The cathode is defined as the point where the reduction of a reducible substance takes place. In waters where the pH is greater than 4.2 (like that of a cooling water system), the primary reducible substance is oxygen. The steps involved with the cathode include: oxygen diffusion to the metal surface, adsorb by either physical or chemical adsorption, electron transfer, rearrangement with other adsorbed materials (i.e. water and electrons with subsequent formation of hydroxide ions), de-sorption of the newly formed byproduct (hydroxide), and diffusion into the bulk meter. With increased concentration of hydroxide ions, oxygen diffusion and adsorption rates are reduced.
The anode is defined as the point where dissolution of metal ions occurs. The dissolution of metal ions at the anode is a chemical process. The reaction forms ferrous hydroxide. Initially, the potential at the anode is low; however with time, the electrical potential at the anode increases. The increased potential is the result of the increased concentration of metal ions (result of dissolution) in the immediate vicinity of the anode. The increased concentration of metal ions induces the formation of a Metal Ion Concentration Cell, as well as the reduction of oxygen. The increasing concentration of cationic charged ions at the anode increases the electrical potential of the anode.

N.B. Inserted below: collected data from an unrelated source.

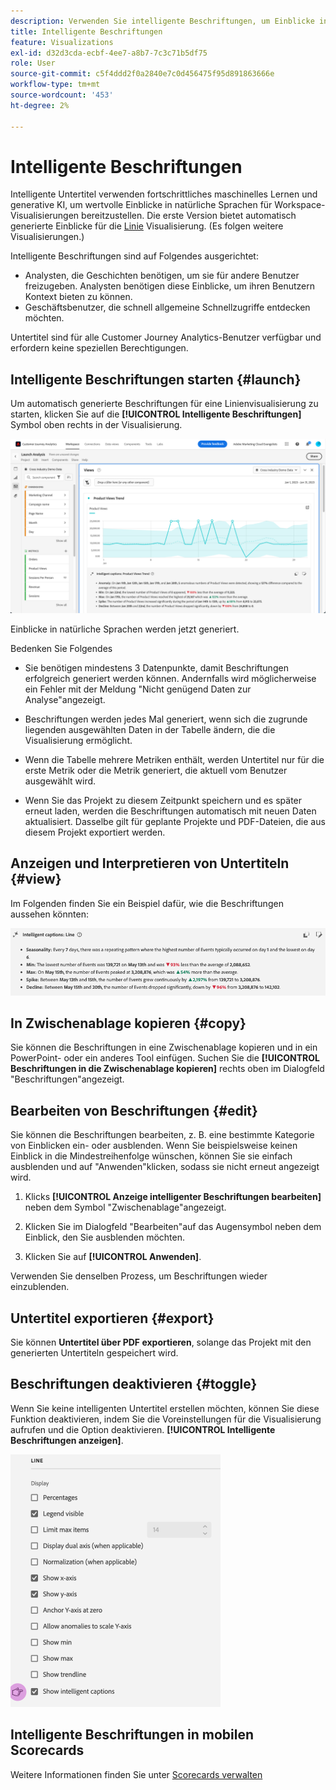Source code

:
 ```yaml
---
description: Verwenden Sie intelligente Beschriftungen, um Einblicke in natürliche Sprachen zu generieren, um schnell Trends innerhalb von Visualisierungen zu überdecken.
title: Intelligente Beschriftungen
feature: Visualizations
exl-id: d32d3cda-ecbf-4ee7-a8b7-7c3c71b5df75
role: User
source-git-commit: c5f4ddd2f0a2840e7c0d456475f95d891863666e
workflow-type: tm+mt
source-wordcount: '453'
ht-degree: 2%

---
```


# Intelligente Beschriftungen

Intelligente Untertitel verwenden fortschrittliches maschinelles Lernen und generative KI, um wertvolle Einblicke in natürliche Sprachen für Workspace-Visualisierungen bereitzustellen. Die erste Version bietet automatisch generierte Einblicke für die [Linie](line.md) Visualisierung. (Es folgen weitere Visualisierungen.)

Intelligente Beschriftungen sind auf Folgendes ausgerichtet:

* Analysten, die Geschichten benötigen, um sie für andere Benutzer freizugeben. Analysten benötigen diese Einblicke, um ihren Benutzern Kontext bieten zu können.
* Geschäftsbenutzer, die schnell allgemeine Schnellzugriffe entdecken möchten.

Untertitel sind für alle Customer Journey Analytics-Benutzer verfügbar und erfordern keine speziellen Berechtigungen.

## Intelligente Beschriftungen starten {#launch}

Um automatisch generierte Beschriftungen für eine Linienvisualisierung zu starten, klicken Sie auf die **[!UICONTROL Intelligente Beschriftungen]** Symbol oben rechts in der Visualisierung.

![Launch Analysis-Fenster mit den intelligenten Beschriftungen für den Trend zu Produktansichten. ](assets/intell-caps-1.png)

Einblicke in natürliche Sprachen werden jetzt generiert.

Bedenken Sie Folgendes

* Sie benötigen mindestens 3 Datenpunkte, damit Beschriftungen erfolgreich generiert werden können. Andernfalls wird möglicherweise ein Fehler mit der Meldung &quot;Nicht genügend Daten zur Analyse&quot;angezeigt.

* Beschriftungen werden jedes Mal generiert, wenn sich die zugrunde liegenden ausgewählten Daten in der Tabelle ändern, die die Visualisierung ermöglicht.

* Wenn die Tabelle mehrere Metriken enthält, werden Untertitel nur für die erste Metrik oder die Metrik generiert, die aktuell vom Benutzer ausgewählt wird.

* Wenn Sie das Projekt zu diesem Zeitpunkt speichern und es später erneut laden, werden die Beschriftungen automatisch mit neuen Daten aktualisiert. Dasselbe gilt für geplante Projekte und PDF-Dateien, die aus diesem Projekt exportiert werden.

## Anzeigen und Interpretieren von Untertiteln {#view}

Im Folgenden finden Sie ein Beispiel dafür, wie die Beschriftungen aussehen könnten:

![Intelligente Beschriftungen für die Linienvisualisierung, einschließlich Saisonabhängigkeit, Min., Max., Spitze und Rückgang.](assets/captions.png)

## In Zwischenablage kopieren {#copy}

Sie können die Beschriftungen in eine Zwischenablage kopieren und in ein PowerPoint- oder ein anderes Tool einfügen. Suchen Sie die **[!UICONTROL Beschriftungen in die Zwischenablage kopieren]** rechts oben im Dialogfeld &quot;Beschriftungen&quot;angezeigt.

## Bearbeiten von Beschriftungen {#edit}

Sie können die Beschriftungen bearbeiten, z. B. eine bestimmte Kategorie von Einblicken ein- oder ausblenden. Wenn Sie beispielsweise keinen Einblick in die Mindestreihenfolge wünschen, können Sie sie einfach ausblenden und auf &quot;Anwenden&quot;klicken, sodass sie nicht erneut angezeigt wird.

1. Klicks **[!UICONTROL Anzeige intelligenter Beschriftungen bearbeiten]** neben dem Symbol &quot;Zwischenablage&quot;angezeigt.

1. Klicken Sie im Dialogfeld &quot;Bearbeiten&quot;auf das Augensymbol neben dem Einblick, den Sie ausblenden möchten.

1. Klicken Sie auf **[!UICONTROL Anwenden]**.

Verwenden Sie denselben Prozess, um Beschriftungen wieder einzublenden.

## Untertitel exportieren {#export}

Sie können **Untertitel über PDF exportieren**, solange das Projekt mit den generierten Untertiteln gespeichert wird.

## Beschriftungen deaktivieren {#toggle}

Wenn Sie keine intelligenten Untertitel erstellen möchten, können Sie diese Funktion deaktivieren, indem Sie die Voreinstellungen für die Visualisierung aufrufen und die Option deaktivieren. **[!UICONTROL Intelligente Beschriftungen anzeigen]**.

![Linienvisualisierungsoptionen mit der Option zum Deaktivieren der Option Intelligente Untertitel anzeigen.](assets/toggle-captions.png)

## Intelligente Beschriftungen in mobilen Scorecards

Weitere Informationen finden Sie unter [Scorecards verwalten](/help/mobile-app/manage-scorecard.md)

General corrosion is defined as a state where the potential of the cathode decreases with time while the potential at the anode increases. At some point, the potentials of the cathode and anode shift or find neighboring electrodes of stronger or weaker potential. This shifting or jumping is the result of the mechanisms already described. As the hydroxide concentration at the cathode increases, oxygen adsorption decreases, and the cathodes potential goes down. At the anode, where the concentration of cationic ions increases, the demand for electrons increases, so the potential goes up. This process of electrode reversal continues across the surface of the metal resulting in a uniform loss of metal.
Pitting corrosion refers to a condition where the potential surrounding the anode is high (cathodic) and electron flow is not distributed across many anodes, therefore the electron comes from a local anode. Pitting corrosion is of great concern because of the high loss of metal from a localized area. At a metal loss rate of several mils per year (MPY), general corrosion would take many decades of continued corrosion before resulting in failure of the part, e.g. of a heat exchanger. However, in pitting corrosion, the electron flow and subsequent metal loss is from a localized area. Pitting corrosion often results in equipment failure long before reaching the expected life of the equipment, e.g. the heat exchanger.
Pitting corrosion occurs when the cathodic surface has been depolarized. Chlorides for example, compete for the metal surface with the oxygen donor. When a chloride ion is adsorbed at the metal surface, it prevents the oxygen from reaching the surface. The potential at the site is reduced, and the area becomes anodic. This induces a high flux of electrons to flow from the localized site to the surrounding cathode.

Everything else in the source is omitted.